Michael also worked for 25 years in social ministry for Office of Justice & Peace for the Catholic Diocese of Richmond from 1984 to 2009.
Michael earned Bachelor of Science degrees in Economics and Urban Planning from the Massachusetts Institute of Technology and an M.A. degree in Pastoral Ministry from Boston College.
Richmond-area author Dale Brumfield is Field Director for Virginians for Alternatives to the Death Penalty. He is the also the author of eight books, with the latest, titled The Virginia State Penitentiary: A Notorious History, scheduled for publication in October, 2017.
Dale’s interest in death penalty abolition dates to 2010 with the publication of a guest opinion for Richmond’s Style Weekly magazine titled Double Lifers.

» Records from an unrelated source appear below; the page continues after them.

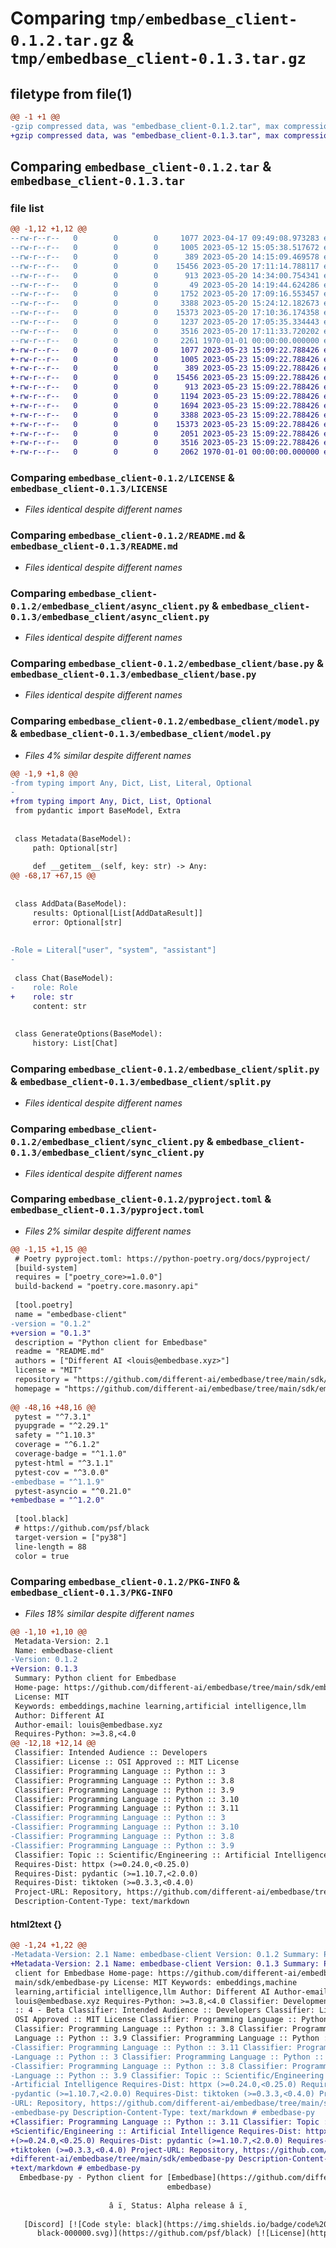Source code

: # Comparing `tmp/embedbase_client-0.1.2.tar.gz` & `tmp/embedbase_client-0.1.3.tar.gz`

## filetype from file(1)

```diff
@@ -1 +1 @@
-gzip compressed data, was "embedbase_client-0.1.2.tar", max compression
+gzip compressed data, was "embedbase_client-0.1.3.tar", max compression
```

## Comparing `embedbase_client-0.1.2.tar` & `embedbase_client-0.1.3.tar`

### file list

```diff
@@ -1,12 +1,12 @@
--rw-r--r--   0        0        0     1077 2023-04-17 09:49:08.973283 embedbase_client-0.1.2/LICENSE
--rw-r--r--   0        0        0     1005 2023-05-12 15:05:38.517672 embedbase_client-0.1.2/README.md
--rw-r--r--   0        0        0      389 2023-05-20 14:15:09.469578 embedbase_client-0.1.2/embedbase_client/__init__.py
--rw-r--r--   0        0        0    15456 2023-05-20 17:11:14.788117 embedbase_client-0.1.2/embedbase_client/async_client.py
--rw-r--r--   0        0        0      913 2023-05-20 14:34:00.754341 embedbase_client-0.1.2/embedbase_client/base.py
--rw-r--r--   0        0        0       49 2023-05-20 14:19:44.624286 embedbase_client-0.1.2/embedbase_client/errors.py
--rw-r--r--   0        0        0     1752 2023-05-20 17:09:16.553457 embedbase_client-0.1.2/embedbase_client/model.py
--rw-r--r--   0        0        0     3388 2023-05-20 15:24:12.182673 embedbase_client-0.1.2/embedbase_client/split.py
--rw-r--r--   0        0        0    15373 2023-05-20 17:10:36.174358 embedbase_client-0.1.2/embedbase_client/sync_client.py
--rw-r--r--   0        0        0     1237 2023-05-20 17:05:35.334443 embedbase_client-0.1.2/embedbase_client/utils.py
--rw-r--r--   0        0        0     3516 2023-05-20 17:11:33.720202 embedbase_client-0.1.2/pyproject.toml
--rw-r--r--   0        0        0     2261 1970-01-01 00:00:00.000000 embedbase_client-0.1.2/PKG-INFO
+-rw-r--r--   0        0        0     1077 2023-05-23 15:09:22.788426 embedbase_client-0.1.3/LICENSE
+-rw-r--r--   0        0        0     1005 2023-05-23 15:09:22.788426 embedbase_client-0.1.3/README.md
+-rw-r--r--   0        0        0      389 2023-05-23 15:09:22.788426 embedbase_client-0.1.3/embedbase_client/__init__.py
+-rw-r--r--   0        0        0    15456 2023-05-23 15:09:22.788426 embedbase_client-0.1.3/embedbase_client/async_client.py
+-rw-r--r--   0        0        0      913 2023-05-23 15:09:22.788426 embedbase_client-0.1.3/embedbase_client/base.py
+-rw-r--r--   0        0        0     1194 2023-05-23 15:09:22.788426 embedbase_client-0.1.3/embedbase_client/errors.py
+-rw-r--r--   0        0        0     1694 2023-05-23 15:09:22.788426 embedbase_client-0.1.3/embedbase_client/model.py
+-rw-r--r--   0        0        0     3388 2023-05-23 15:09:22.788426 embedbase_client-0.1.3/embedbase_client/split.py
+-rw-r--r--   0        0        0    15373 2023-05-23 15:09:22.788426 embedbase_client-0.1.3/embedbase_client/sync_client.py
+-rw-r--r--   0        0        0     2051 2023-05-23 15:09:22.788426 embedbase_client-0.1.3/embedbase_client/utils.py
+-rw-r--r--   0        0        0     3516 2023-05-23 15:09:22.788426 embedbase_client-0.1.3/pyproject.toml
+-rw-r--r--   0        0        0     2062 1970-01-01 00:00:00.000000 embedbase_client-0.1.3/PKG-INFO
```

### Comparing `embedbase_client-0.1.2/LICENSE` & `embedbase_client-0.1.3/LICENSE`

 * *Files identical despite different names*

### Comparing `embedbase_client-0.1.2/README.md` & `embedbase_client-0.1.3/README.md`

 * *Files identical despite different names*

### Comparing `embedbase_client-0.1.2/embedbase_client/async_client.py` & `embedbase_client-0.1.3/embedbase_client/async_client.py`

 * *Files identical despite different names*

### Comparing `embedbase_client-0.1.2/embedbase_client/base.py` & `embedbase_client-0.1.3/embedbase_client/base.py`

 * *Files identical despite different names*

### Comparing `embedbase_client-0.1.2/embedbase_client/model.py` & `embedbase_client-0.1.3/embedbase_client/model.py`

 * *Files 4% similar despite different names*

```diff
@@ -1,9 +1,8 @@
-from typing import Any, Dict, List, Literal, Optional
-
+from typing import Any, Dict, List, Optional
 from pydantic import BaseModel, Extra
 
 
 class Metadata(BaseModel):
     path: Optional[str]
 
     def __getitem__(self, key: str) -> Any:
@@ -68,17 +67,15 @@
 
 
 class AddData(BaseModel):
     results: Optional[List[AddDataResult]]
     error: Optional[str]
 
 
-Role = Literal["user", "system", "assistant"]
-
 
 class Chat(BaseModel):
-    role: Role
+    role: str
     content: str
 
 
 class GenerateOptions(BaseModel):
     history: List[Chat]
```

### Comparing `embedbase_client-0.1.2/embedbase_client/split.py` & `embedbase_client-0.1.3/embedbase_client/split.py`

 * *Files identical despite different names*

### Comparing `embedbase_client-0.1.2/embedbase_client/sync_client.py` & `embedbase_client-0.1.3/embedbase_client/sync_client.py`

 * *Files identical despite different names*

### Comparing `embedbase_client-0.1.2/pyproject.toml` & `embedbase_client-0.1.3/pyproject.toml`

 * *Files 2% similar despite different names*

```diff
@@ -1,15 +1,15 @@
 # Poetry pyproject.toml: https://python-poetry.org/docs/pyproject/
 [build-system]
 requires = ["poetry_core>=1.0.0"]
 build-backend = "poetry.core.masonry.api"
 
 [tool.poetry]
 name = "embedbase-client"
-version = "0.1.2"
+version = "0.1.3"
 description = "Python client for Embedbase"
 readme = "README.md"
 authors = ["Different AI <louis@embedbase.xyz>"]
 license = "MIT"
 repository = "https://github.com/different-ai/embedbase/tree/main/sdk/embedbase-py"
 homepage = "https://github.com/different-ai/embedbase/tree/main/sdk/embedbase-py"
 
@@ -48,16 +48,16 @@
 pytest = "^7.3.1"
 pyupgrade = "^2.29.1"
 safety = "^1.10.3"
 coverage = "^6.1.2"
 coverage-badge = "^1.1.0"
 pytest-html = "^3.1.1"
 pytest-cov = "^3.0.0"
-embedbase = "^1.1.9"
 pytest-asyncio = "^0.21.0"
+embedbase = "^1.2.0"
 
 [tool.black]
 # https://github.com/psf/black
 target-version = ["py38"]
 line-length = 88
 color = true
```

### Comparing `embedbase_client-0.1.2/PKG-INFO` & `embedbase_client-0.1.3/PKG-INFO`

 * *Files 18% similar despite different names*

```diff
@@ -1,10 +1,10 @@
 Metadata-Version: 2.1
 Name: embedbase-client
-Version: 0.1.2
+Version: 0.1.3
 Summary: Python client for Embedbase
 Home-page: https://github.com/different-ai/embedbase/tree/main/sdk/embedbase-py
 License: MIT
 Keywords: embeddings,machine learning,artificial intelligence,llm
 Author: Different AI
 Author-email: louis@embedbase.xyz
 Requires-Python: >=3.8,<4.0
@@ -12,18 +12,14 @@
 Classifier: Intended Audience :: Developers
 Classifier: License :: OSI Approved :: MIT License
 Classifier: Programming Language :: Python :: 3
 Classifier: Programming Language :: Python :: 3.8
 Classifier: Programming Language :: Python :: 3.9
 Classifier: Programming Language :: Python :: 3.10
 Classifier: Programming Language :: Python :: 3.11
-Classifier: Programming Language :: Python :: 3
-Classifier: Programming Language :: Python :: 3.10
-Classifier: Programming Language :: Python :: 3.8
-Classifier: Programming Language :: Python :: 3.9
 Classifier: Topic :: Scientific/Engineering :: Artificial Intelligence
 Requires-Dist: httpx (>=0.24.0,<0.25.0)
 Requires-Dist: pydantic (>=1.10.7,<2.0.0)
 Requires-Dist: tiktoken (>=0.3.3,<0.4.0)
 Project-URL: Repository, https://github.com/different-ai/embedbase/tree/main/sdk/embedbase-py
 Description-Content-Type: text/markdown
```

#### html2text {}

```diff
@@ -1,24 +1,22 @@
-Metadata-Version: 2.1 Name: embedbase-client Version: 0.1.2 Summary: Python
+Metadata-Version: 2.1 Name: embedbase-client Version: 0.1.3 Summary: Python
 client for Embedbase Home-page: https://github.com/different-ai/embedbase/tree/
 main/sdk/embedbase-py License: MIT Keywords: embeddings,machine
 learning,artificial intelligence,llm Author: Different AI Author-email:
 louis@embedbase.xyz Requires-Python: >=3.8,<4.0 Classifier: Development Status
 :: 4 - Beta Classifier: Intended Audience :: Developers Classifier: License ::
 OSI Approved :: MIT License Classifier: Programming Language :: Python :: 3
 Classifier: Programming Language :: Python :: 3.8 Classifier: Programming
 Language :: Python :: 3.9 Classifier: Programming Language :: Python :: 3.10
-Classifier: Programming Language :: Python :: 3.11 Classifier: Programming
-Language :: Python :: 3 Classifier: Programming Language :: Python :: 3.10
-Classifier: Programming Language :: Python :: 3.8 Classifier: Programming
-Language :: Python :: 3.9 Classifier: Topic :: Scientific/Engineering ::
-Artificial Intelligence Requires-Dist: httpx (>=0.24.0,<0.25.0) Requires-Dist:
-pydantic (>=1.10.7,<2.0.0) Requires-Dist: tiktoken (>=0.3.3,<0.4.0) Project-
-URL: Repository, https://github.com/different-ai/embedbase/tree/main/sdk/
-embedbase-py Description-Content-Type: text/markdown # embedbase-py
+Classifier: Programming Language :: Python :: 3.11 Classifier: Topic ::
+Scientific/Engineering :: Artificial Intelligence Requires-Dist: httpx
+(>=0.24.0,<0.25.0) Requires-Dist: pydantic (>=1.10.7,<2.0.0) Requires-Dist:
+tiktoken (>=0.3.3,<0.4.0) Project-URL: Repository, https://github.com/
+different-ai/embedbase/tree/main/sdk/embedbase-py Description-Content-Type:
+text/markdown # embedbase-py
  Embedbase-py - Python client for [Embedbase](https://github.com/different-ai/
                                   embedbase)
 
                      â ï¸ Status: Alpha release â ï¸
 
   [Discord] [![Code style: black](https://img.shields.io/badge/code%20style-
      black-000000.svg)](https://github.com/psf/black) [![License](https://
```


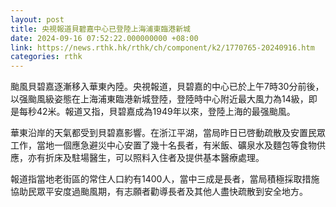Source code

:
 ```yaml
---
layout: post
title: 央視報道貝碧嘉中心已登陸上海浦東臨港新城
date: 2024-09-16 07:52:22.000000000 +08:00
link: https://news.rthk.hk/rthk/ch/component/k2/1770765-20240916.htm
categories: rthk
---
```


颱風貝碧嘉逐漸移入華東內陸。央視報道，貝碧嘉的中心已於上午7時30分前後，以强颱風級姿態在上海浦東臨港新城登陸，登陸時中心附近最大風力為14級，即是每秒42米。報道又指，貝碧嘉成為1949年以來，登陸上海的最强颱風。

華東沿岸的天氣都受到貝碧嘉影響。在浙江平湖，當局昨日已啓動疏散及安置民眾工作，當地一個應急避災中心安置了幾十名長者，有米飯、礦泉水及麵包等食物供應，亦有折床及駐場醫生，可以照料入住者及提供基本醫療處理。

報道指當地老街區的常住人口約有1400人，當中三成是長者，當局積極採取措施協助民眾平安度過颱風期，有志願者勸導長者及其他人盡快疏散到安全地方。
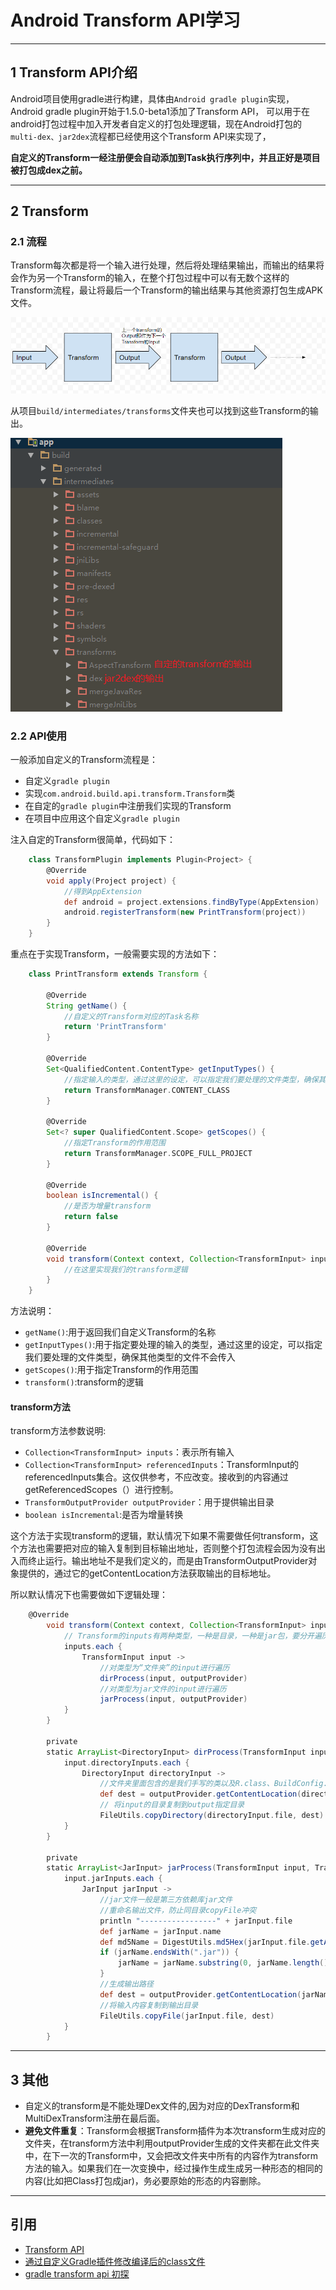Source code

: # Android Transform API学习

---
## 1 Transform API介绍

Android项目使用gradle进行构建，具体由`Android gradle plugin`实现，Android gradle plugin开始于1.5.0-beta1添加了Transform API， 可以用于在android打包过程中加入开发者自定义的打包处理逻辑，现在Android打包的`multi-dex、jar2dex`流程都已经使用这个Transform API来实现了，

**自定义的Transform一经注册便会自动添加到Task执行序列中，并且正好是项目被打包成dex之前。**


---
## 2 Transform

### 2.1 流程

Transform每次都是将一个输入进行处理，然后将处理结果输出，而输出的结果将会作为另一个Transform的输入，在整个打包过程中可以有无数个这样的Transform流程，最让将最后一个Transform的输出结果与其他资源打包生成APK文件。

![](images/gradle_android_transform_steps.png)

从项目`build/intermediates/transforms`文件夹也可以找到这些Transform的输出。

![](images/gradle_android_transform_project.png)

### 2.2 API使用

一般添加自定义的Transform流程是：

- 自定义`gradle plugin`
- 实现`com.android.build.api.transform.Transform`类
- 在自定的`gradle plugin`中注册我们实现的Transform
- 在项目中应用这个自定义`gradle plugin`

注入自定的Transform很简单，代码如下：

```groovy
    class TransformPlugin implements Plugin<Project> {
        @Override
        void apply(Project project) {
            //得到AppExtension
            def android = project.extensions.findByType(AppExtension)
            android.registerTransform(new PrintTransform(project))
        }
    }
```

重点在于实现Transform，一般需要实现的方法如下：

```groovy
    class PrintTransform extends Transform {

        @Override
        String getName() {
            //自定义的Transform对应的Task名称
            return 'PrintTransform'
        }

        @Override
        Set<QualifiedContent.ContentType> getInputTypes() {
            //指定输入的类型，通过这里的设定，可以指定我们要处理的文件类型，确保其他类型的文件不会传入
            return TransformManager.CONTENT_CLASS
        }

        @Override
        Set<? super QualifiedContent.Scope> getScopes() {
            //指定Transform的作用范围
            return TransformManager.SCOPE_FULL_PROJECT
        }

        @Override
        boolean isIncremental() {
            //是否为增量transform
            return false
        }

        @Override
        void transform(Context context, Collection<TransformInput> inputs, Collection<TransformInput> referencedInputs, TransformOutputProvider outputProvider, boolean isIncremental) throws IOException, TransformException, InterruptedException {
            //在这里实现我们的transform逻辑
        }
    }
```

方法说明：

- `getName()`:用于返回我们自定义Transform的名称
- `getInputTypes()`:用于指定要处理的输入的类型，通过这里的设定，可以指定我们要处理的文件类型，确保其他类型的文件不会传入
- `getScopes()`:用于指定Transform的作用范围
- `transform()`:transform的逻辑

#### transform方法

transform方法参数说明:

- `Collection<TransformInput> inputs`：表示所有输入
- `Collection<TransformInput> referencedInputs`：TransformInput的referencedInputs集合。这仅供参考，不应改变。接收到的内容通过getReferencedScopes（）进行控制。
- `TransformOutputProvider outputProvider`：用于提供输出目录
- `boolean isIncremental`:是否为增量转换


这个方法于实现transform的逻辑，默认情况下如果不需要做任何transform，这个方法也需要把对应的输入复制到目标输出地址，否则整个打包流程会因为没有出入而终止运行。输出地址不是我们定义的，而是由TransformOutputProvider对象提供的，通过它的getContentLocation方法获取输出的目标地址。

所以默认情况下也需要做如下逻辑处理：

```groovy
    @Override
        void transform(Context context, Collection<TransformInput> inputs, Collection<TransformInput> referencedInputs, TransformOutputProvider outputProvider, boolean isIncremental) throws IOException, TransformException, InterruptedException {
            // Transform的inputs有两种类型，一种是目录，一种是jar包，要分开遍历
            inputs.each {
                TransformInput input ->
                    //对类型为“文件夹”的input进行遍历
                    dirProcess(input, outputProvider)
                    //对类型为jar文件的input进行遍历
                    jarProcess(input, outputProvider)
            }
        }
    
        private
        static ArrayList<DirectoryInput> dirProcess(TransformInput input, TransformOutputProvider outputProvider) {
            input.directoryInputs.each {
                DirectoryInput directoryInput ->
                    //文件夹里面包含的是我们手写的类以及R.class、BuildConfig.class以及R$XXX.class等
                    def dest = outputProvider.getContentLocation(directoryInput.name, directoryInput.contentTypes, directoryInput.scopes, Format.DIRECTORY)
                    // 将input的目录复制到output指定目录
                    FileUtils.copyDirectory(directoryInput.file, dest)
            }
        }
    
        private
        static ArrayList<JarInput> jarProcess(TransformInput input, TransformOutputProvider outputProvider) {
            input.jarInputs.each {
                JarInput jarInput ->
                    //jar文件一般是第三方依赖库jar文件
                    //重命名输出文件，防止同目录copyFile冲突
                    println "-----------------" + jarInput.file
                    def jarName = jarInput.name
                    def md5Name = DigestUtils.md5Hex(jarInput.file.getAbsolutePath())
                    if (jarName.endsWith(".jar")) {
                        jarName = jarName.substring(0, jarName.length() - 4)
                    }
                    //生成输出路径
                    def dest = outputProvider.getContentLocation(jarName + md5Name, jarInput.contentTypes, jarInput.scopes, Format.JAR)
                    //将输入内容复制到输出目录
                    FileUtils.copyFile(jarInput.file, dest)
            }
        }
```


---
## 3 其他

- 自定义的transform是不能处理Dex文件的,因为对应的DexTransform和MultiDexTransform注册在最后面。
- **避免文件重复**：Transform会根据Transform插件为本次transform生成对应的文件夹，在transform方法中利用outputProvider生成的文件夹都在此文件夹中，在下一次的Transform中，又会把改文件夹中所有的内容作为transform方法的输入。如果我们在一次变换中，经过操作生成生成另一种形态的相同的内容(比如把Class打包成jar)，务必要原始的形态的内容删除。

---
## 引用

- [Transform API](http://tools.android.com/tech-docs/new-build-system/transform-api)
- [通过自定义Gradle插件修改编译后的class文件](http://blog.csdn.net/huachao1001/article/details/51819972)
- [gradle transform api 初探](http://www.jianshu.com/p/c9ce643e2f22)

Since then, he has authored numerous anti-death penalty pieces for the Richmond Times- Dispatch, North of the James magazine, Richmond Magazine, the Rappahannock Review and the website Bearingdrift.com.
As Field Director for VADP, Dale organizes grassroots support and engages conservative, libertarian and evangelical groups on key VADP initiatives, including severe mental illness and the death penalty, among others.
Dale received his Bachelor of Fine Arts from VCU in 1981, and in 2015 returned to VCU to earn his Master of Fine Arts. He lives with his wife Susan in Doswell.
VADP Board of Directors
Jayne Barnard is Emeritus Professor of Law at William & Mary. She spent more than three decades working for civil rights and civil justice around the country in addition to her academic work. She served as President of the ACLU of Virginia from 2010-13.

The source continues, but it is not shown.